I don't think half the people here griping about irrigating a farm have a clue how agriculture works.

(Anonymous) 2015-07-16 12:21 am (UTC)(link)
All the other farms who don't have Selleck's financial advantages also employ people (arguably more of them since they're not doing it for a hobby) and some of them also have tree crops, though. Don't get me wrong, I'd be said if his avocado trees died due to lack of water, but this is a problem every single farmer in the drought area is facing. Selleck at least doesn't have to worry about going bankrupt and losing his shirt if his farm fails.

(Anonymous) 2015-07-16 12:27 am (UTC)(link)
agreed. sure, it would be nice if he had been charitable to his fellow farmers, or maybe watered the trees just well enough for them to survive... but it's still pretty neutral behavior.

(Anonymous) 2015-07-16 03:47 pm (UTC)(link)
residential water usage makes up around 10% of the state's total usage. all those rich people could stop filling their pools and watering their laws immediately and it wouldn't begin to make a dent. our problem is that a desert isn't meant to be farm land, and industry saps us of every other bit of our water.
ginainthekingsroad: a scan of a Victorian fashion plate; a dark haired woman with glasses (me?) (Default)

[personal profile] ginainthekingsroad 2015-07-16 12:27 am (UTC)(link)
Californian here. One of the big issues is that the government has been telling people to conserve water for years. Strongly for about as long as I've been alive (25+ years), but pushing it since the 1970s. We are conserving water. But the vast majority of California's water isn't for residential usage at all; it's for agriculture!

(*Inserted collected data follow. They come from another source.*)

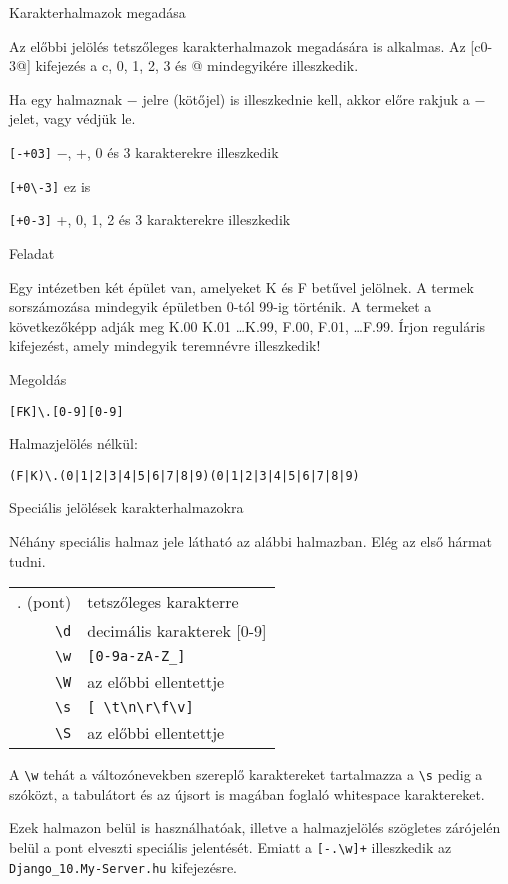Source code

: \documentclass[
    ignorenonframetext
    ]{beamer}
\begin{document}
\begin{frame}[fragile]
    {Karakterhalmazok megadása}

    Az előbbi jelölés tetszőleges karakterhalmazok megadására is alkalmas.
    Az [c0-3@] kifejezés a c, 0, 1, 2, 3 és @ mindegyikére illeszkedik.

    Ha egy halmaznak $-$ jelre (kötőjel) is illeszkednie kell, akkor
    előre rakjuk a $-$ jelet, vagy védjük le.

    \verb![-+03]! \qquad $-$, +, 0 és 3 karakterekre illeszkedik

    \verb![+0\-3]! \qquad ez is

    \verb![+0-3]! \qquad +, 0, 1, 2 és 3 karakterekre illeszkedik
\end{frame}

\begin{frame}[fragile]
    {Feladat}

    Egy intézetben két épület van, amelyeket K és F betűvel jelölnek. A
    termek sorszámozása mindegyik épületben 0-tól 99-ig történik. A
    termeket a következőképp adják meg K.00 K.01 \ldots K.99, F.00,
    F.01, \ldots F.99. Írjon reguláris kifejezést, amely mindegyik
    teremnévre illeszkedik!

    \megoldasjon
\end{frame}

\begin{frame}[fragile]
    {Megoldás}

    \verb![FK]\.[0-9][0-9]!

    Halmazjelölés nélkül:

    \verb!(F|K)\.(0|1|2|3|4|5|6|7|8|9)(0|1|2|3|4|5|6|7|8|9)!
\end{frame}

\begin{frame}[fragile]
    {Speciális jelölések karakterhalmazokra}

    Néhány speciális halmaz jele látható az alábbi halmazban. Elég az
    első hármat tudni.

    \vfill
    \begin{tabular}{rl}
        . (pont)  & tetszőleges karakterre\\
        \verb"\d" & decimális karakterek [0-9]\\
        \verb"\w" & \verb"[0-9a-zA-Z_]"\\
        \verb"\W" & az előbbi ellentettje\\
        \verb"\s" & \verb"[ \t\n\r\f\v]"\\
        \verb"\S" & az előbbi ellentettje\\
    \end{tabular}

    \vfill
    A \verb"\w" tehát a változónevekben szereplő karaktereket
    tartalmazza a \verb"\s" pedig a szóközt, a tabulátort és az újsort
    is magában foglaló whitespace karaktereket.

    \vfill
    Ezek halmazon belül is használhatóak, illetve a halmazjelölés
    szögletes zárójelén belül a pont elveszti speciális jelentését.
    Emiatt a \verb"[-.\w]+" illeszkedik az
    \verb"Django_10.My-Server.hu" kifejezésre.
\end{frame}
\end{document}
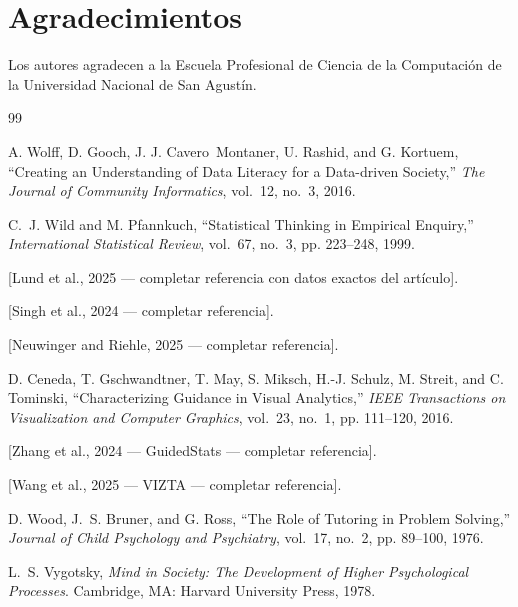 \documentclass[10pt,journal,compsoc]{IEEEtran}
\begin{document}
\section*{Agradecimientos}
Los autores agradecen a la Escuela Profesional de Ciencia de la Computación
de la Universidad Nacional de San Agustín.

\begin{thebibliography}{99}

A. Wolff, D. Gooch, J. J. Cavero~Montaner, U. Rashid, and G. Kortuem,
``Creating an Understanding of Data Literacy for a Data-driven Society,''
\emph{The Journal of Community Informatics}, vol.~12, no.~3, 2016.

C.~J. Wild and M. Pfannkuch, ``Statistical Thinking in Empirical Enquiry,''
\emph{International Statistical Review}, vol.~67, no.~3, pp. 223--248, 1999.

[Lund et al., 2025 — completar referencia con datos exactos del artículo].

[Singh et al., 2024 — completar referencia].

[Neuwinger and Riehle, 2025 — completar referencia].

D. Ceneda, T. Gschwandtner, T. May, S. Miksch, H.-J. Schulz, M. Streit, and
C. Tominski, ``Characterizing Guidance in Visual Analytics,'' \emph{IEEE
Transactions on Visualization and Computer Graphics}, vol.~23, no.~1,
pp. 111--120, 2016.

[Zhang et al., 2024 — GuidedStats — completar referencia].

[Wang et al., 2025 — VIZTA — completar referencia].

D. Wood, J.~S. Bruner, and G. Ross, ``The Role of Tutoring in Problem
Solving,'' \emph{Journal of Child Psychology and Psychiatry}, vol.~17,
no.~2, pp. 89--100, 1976.

L.~S. Vygotsky, \emph{Mind in Society: The Development of Higher
Psychological Processes}. Cambridge, MA: Harvard University Press, 1978.

\end{thebibliography}
\end{document}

So there's several things that have to adapt, but so much of the country depends on CA for food crops. And achieving sustainability means higher food prices around the country, which everyone not in CA doesn't want. I mean we don't really want that either, but if that's what it takes to help this state, yeah.

(Anonymous) 2015-07-16 12:11 am (UTC)(link)
Wow.

(Anonymous) 2015-07-16 12:28 am (UTC)(link)
I read somewhere that California is currently in drought to the amount of 126trillion liters of water. That if you took the recent storms that afflicted Texas, and had that amount of rainfall constantly and disregarding runoff and loss with an assumption of total retention, it would take 6-8 months of that level of rain to restore California to pre-drought conditions.

I just can't take figures of that size in. It is just mind bogglingly huge.

(Anonymous) 2015-07-16 04:49 am (UTC)(link)
Yeah, plus we're pumping so much groundwater so fast the entire state is basically a sinkhole. And when aquifers collapse, it's not even possible to refill them again. I keep hunting for household greywater/desalinization systems, but they seem to all be a) not legal in most or all of California and b) mostly only available in some countries in Africa. Dude, I don't care if it's toilet to tap, I just want to be able to grow food and a few flowers. I've never had a lawn in my life.

(Anonymous) 2015-07-16 02:06 pm (UTC)(link)
Maybe contact your local university or community college?
Also, look up the word xeriscaping. It's the science of water conservation as applied to gardening and agriculture in a water scarce environment.